Ma troisième priorité touche à la protection du soldat : pièces de protection balistique, casques, lunettes, possibilités d'allégement, etc.
Monsieur Corbière, le « livre vert » que je vous ai distribué n'avait pas été réécrit depuis le passage d'une armée d'appelés à une armée d'engagés en 1996. Lors de cette transition, nombreux étaient ceux qui s'interrogeaient sur le comportement et le rôle d'une armée professionnelle dans un pays comme le nôtre. Aujourd'hui, vingt-deux ans plus tard, l'armée de terre professionnelle est arrivée à maturité. Il m'a donc paru utile que nos jeunes soldats en formation initiale et nos jeunes cadres disposent d'un texte fondateur sur cette armée professionnelle. Il s'agit aussi de s'assurer que les aspirations des hommes et des femmes qui souhaitent nous rejoindre correspondent à nos attentes en matière d'emploi, de comportement et d'éthique militaire. La guerre juste est l'un des aspects de cette éthique, qui converge d'ailleurs souvent avec les motivations des jeunes qui nous rejoignent.
Quant à votre question relative au Yémen, je n'exercerai pas de devoir de réserve mais rappellerai qu'elle dépend du pouvoir politique et du chef d'état-major des armées, qui commande les opérations militaires. Je peux néanmoins vous affirmer qu'aujourd'hui, aucun soldat de l'armée de terre n'est projeté au Yémen.
Monsieur Chassaigne, votre question sur le MCO terrestre pointe un enjeu déterminant : la souveraineté. La maintenance opérationnelle s'exerce au plus près de nos hommes sur le terrain et est réalisée par des structures étatiques. Concernant la maintenance industrielle, nous ne visons pas à faire disparaître la part étatique, mais simplement à atteindre un nouvel équilibre entre ce qui est réalisé en étatique et ce qui est réalisé par des industriels privés.
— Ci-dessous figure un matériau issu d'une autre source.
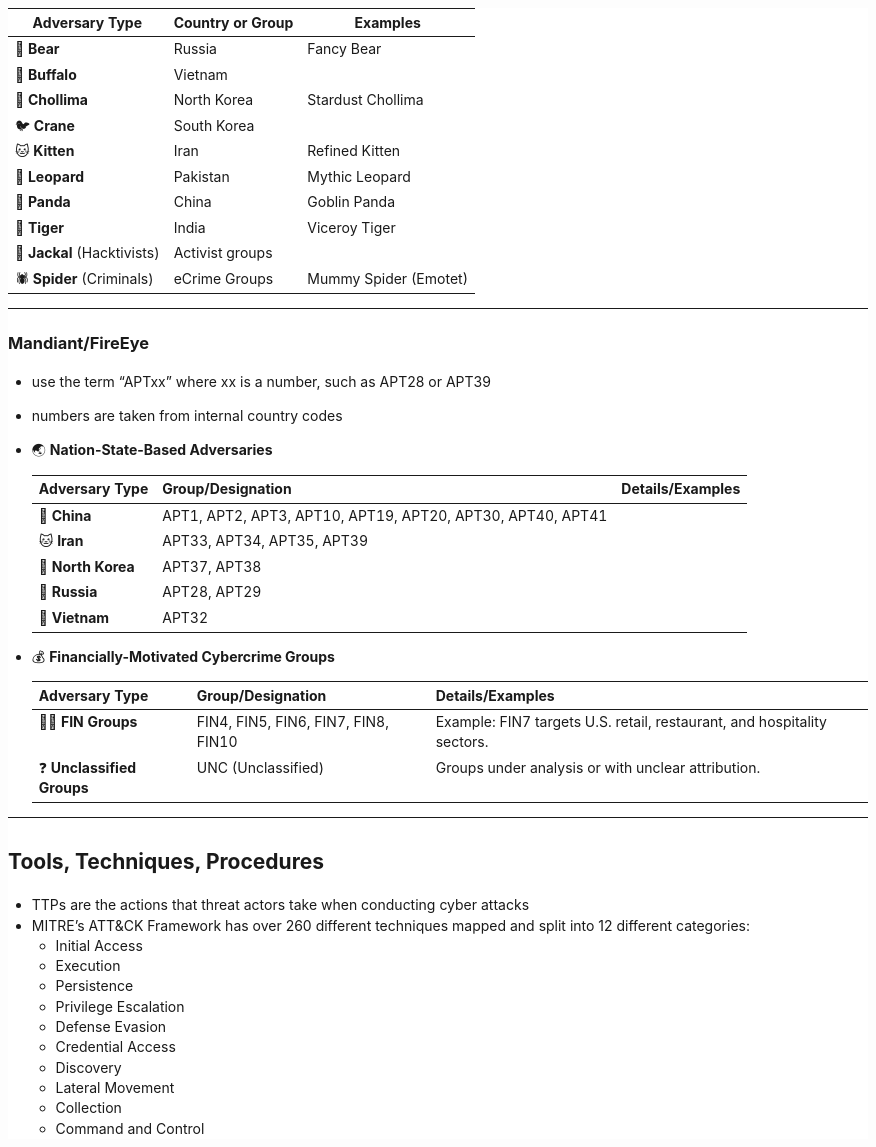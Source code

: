 | **Adversary Type**          | **Country or Group**   | **Examples**             |
|-----------------------------|------------------------|--------------------------|
| 🐻 **Bear**                 | Russia                | Fancy Bear               |
| 🐃 **Buffalo**              | Vietnam               |                          |
| 🏇 **Chollima**             | North Korea           | Stardust Chollima        |
| 🐦 **Crane**                | South Korea           |                          |
| 🐱 **Kitten**               | Iran                  | Refined Kitten           |
| 🐆 **Leopard**              | Pakistan              | Mythic Leopard           |
| 🐼 **Panda**                | China                 | Goblin Panda             |
| 🐅 **Tiger**                | India                 | Viceroy Tiger            |
| 🦊 **Jackal** (Hacktivists) | Activist groups       |                          |
| 🕷️ **Spider** (Criminals)   | eCrime Groups         | Mummy Spider (Emotet)    |

---

### Mandiant/FireEye

* use the term “APTxx” where xx is a number, such as APT28 or APT39
* numbers are taken from internal country codes

* 🌏 **Nation-State-Based Adversaries**

  | **Adversary Type**        | **Group/Designation**                | **Details/Examples**                                        |
  |----------------------------|---------------------------------------|------------------------------------------------------------|
  | 🐼 **China**               | APT1, APT2, APT3, APT10, APT19, APT20, APT30, APT40, APT41 |                                                            |
  | 🐱 **Iran**                | APT33, APT34, APT35, APT39           |                                                            |
  | 🏇 **North Korea**         | APT37, APT38                         |                                                            |
  | 🐻 **Russia**              | APT28, APT29                         |                                                            |
  | 🐃 **Vietnam**             | APT32                                |                                                            |

* 💰 **Financially-Motivated Cybercrime Groups**

  | **Adversary Type**        | **Group/Designation**                | **Details/Examples**                                        |
  |----------------------------|---------------------------------------|------------------------------------------------------------|
  | 🕵️‍♂️ **FIN Groups**        | FIN4, FIN5, FIN6, FIN7, FIN8, FIN10  | Example: FIN7 targets U.S. retail, restaurant, and hospitality sectors. |
  | ❓ **Unclassified Groups** | UNC (Unclassified)                   | Groups under analysis or with unclear attribution.         |

---

## Tools, Techniques, Procedures

* TTPs are the actions that threat actors take when conducting cyber attacks
* MITRE’s ATT&CK Framework has over 260 different techniques mapped and split into 12 different categories: 
  * Initial Access
  * Execution
  * Persistence
  * Privilege Escalation
  * Defense Evasion
  * Credential Access
  * Discovery
  * Lateral Movement
  * Collection
  * Command and Control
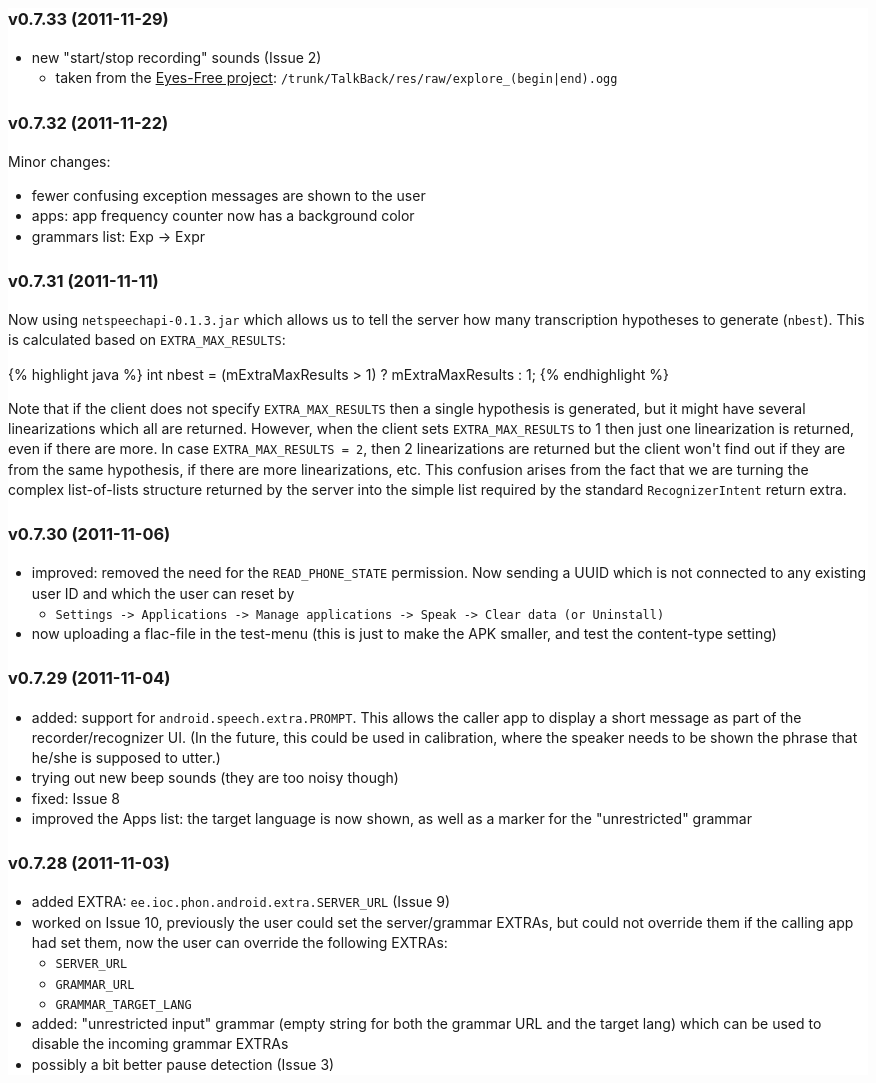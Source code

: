 ### v0.7.33 (2011-11-29)

  * new "start/stop recording" sounds (Issue 2)
    * taken from the [Eyes-Free project](http://eyes-free.googlecode.com): `/trunk/TalkBack/res/raw/explore_(begin|end).ogg`

### v0.7.32 (2011-11-22)

Minor changes:

  * fewer confusing exception messages are shown to the user
  * apps: app frequency counter now has a background color
  * grammars list: Exp -> Expr

### v0.7.31 (2011-11-11)

Now using `netspeechapi-0.1.3.jar` which allows us to tell the server how many transcription hypotheses to generate (`nbest`). This is calculated based on `EXTRA_MAX_RESULTS`:

{% highlight java %}
int nbest = (mExtraMaxResults > 1) ? mExtraMaxResults : 1;
{% endhighlight %}

Note that if the client does not specify `EXTRA_MAX_RESULTS` then a single hypothesis is generated, but it might have several linearizations which all are returned. However, when the client sets `EXTRA_MAX_RESULTS` to 1 then just one linearization is returned, even if there are more. In case `EXTRA_MAX_RESULTS = 2`, then 2 linearizations are returned but the client won't find out if they are from the same hypothesis, if there are more linearizations, etc. This confusion arises from the fact that we are turning the complex list-of-lists structure returned by the server into the simple list required by the standard `RecognizerIntent` return extra.

### v0.7.30 (2011-11-06)

  * improved: removed the need for the `READ_PHONE_STATE` permission. Now sending a UUID which is not connected to any existing user ID and which the user can reset by
    * `Settings -> Applications -> Manage applications -> Speak -> Clear data (or Uninstall)`
  * now uploading a flac-file in the test-menu (this is just to make the APK smaller, and test the content-type setting)

### v0.7.29 (2011-11-04)

  * added: support for `android.speech.extra.PROMPT`. This allows the caller app to display a short message as part of the recorder/recognizer UI. (In the future, this could be used in calibration, where the speaker needs to be shown the phrase that he/she is supposed to utter.)
  * trying out new beep sounds (they are too noisy though)
  * fixed: Issue 8
  * improved the Apps list: the target language is now shown, as well as a marker for the "unrestricted" grammar

### v0.7.28 (2011-11-03)

  * added EXTRA: `ee.ioc.phon.android.extra.SERVER_URL` (Issue 9)
  * worked on Issue 10, previously the user could set the server/grammar EXTRAs, but could not override them if the calling app had set them, now the user can override the following EXTRAs:
    * `SERVER_URL`
    * `GRAMMAR_URL`
    * `GRAMMAR_TARGET_LANG`
  * added: "unrestricted input" grammar (empty string for both the grammar URL and the target lang) which can be used to disable the incoming grammar EXTRAs
  * possibly a bit better pause detection (Issue 3)
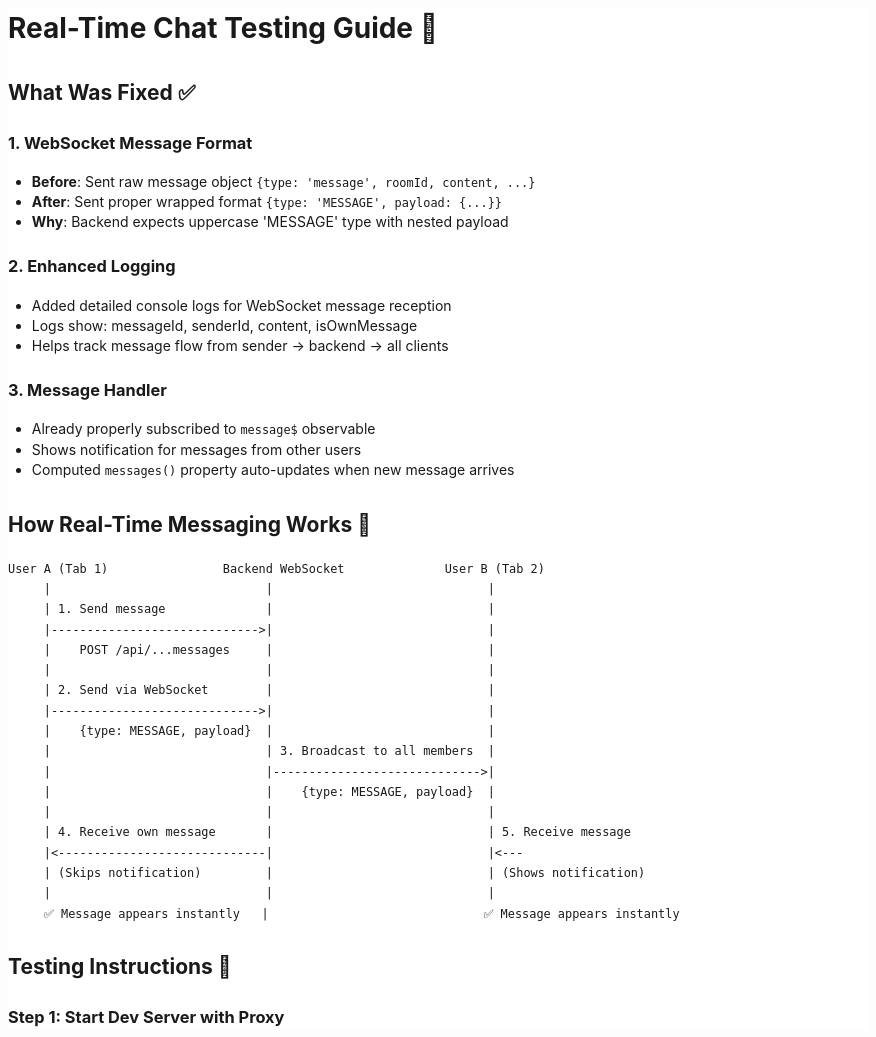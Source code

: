 # Real-Time Chat Testing Guide 🚀

## What Was Fixed ✅

### 1. WebSocket Message Format

- **Before**: Sent raw message object `{type: 'message', roomId, content, ...}`
- **After**: Sent proper wrapped format `{type: 'MESSAGE', payload: {...}}`
- **Why**: Backend expects uppercase 'MESSAGE' type with nested payload

### 2. Enhanced Logging

- Added detailed console logs for WebSocket message reception
- Logs show: messageId, senderId, content, isOwnMessage
- Helps track message flow from sender → backend → all clients

### 3. Message Handler

- Already properly subscribed to `message$` observable
- Shows notification for messages from other users
- Computed `messages()` property auto-updates when new message arrives

## How Real-Time Messaging Works 🔄

```
User A (Tab 1)                Backend WebSocket              User B (Tab 2)
     |                              |                              |
     | 1. Send message              |                              |
     |----------------------------->|                              |
     |    POST /api/...messages     |                              |
     |                              |                              |
     | 2. Send via WebSocket        |                              |
     |----------------------------->|                              |
     |    {type: MESSAGE, payload}  |                              |
     |                              | 3. Broadcast to all members  |
     |                              |----------------------------->|
     |                              |    {type: MESSAGE, payload}  |
     |                              |                              |
     | 4. Receive own message       |                              | 5. Receive message
     |<-----------------------------|                              |<---
     | (Skips notification)         |                              | (Shows notification)
     |                              |                              |
     ✅ Message appears instantly   |                              ✅ Message appears instantly
```

## Testing Instructions 🧪

### Step 1: Start Dev Server with Proxy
Nous devons donc régler le curseur entre les uns et les autres à l'aune d'un critère : la capacité à entretenir une force en opération dans la durée. Nous devons avoir la certitude qu'in fine le maintien en condition opérationnelle sera au rendez-vous.
La ministre des Armées nous a demandé de réfléchir à ce ratio. Elle l'a clairement affiché pour le MCO aéronautique. S'agissant du MCO terrestre, la part de MCO industriel réalisé par des acteurs privés est aujourd'hui de 25 %. Nous visons un taux de 35 % en 2019, avec une cible finale à 40 %. Je ne pense pas qu'avec un ratio de cette nature, la souveraineté soit mise en péril.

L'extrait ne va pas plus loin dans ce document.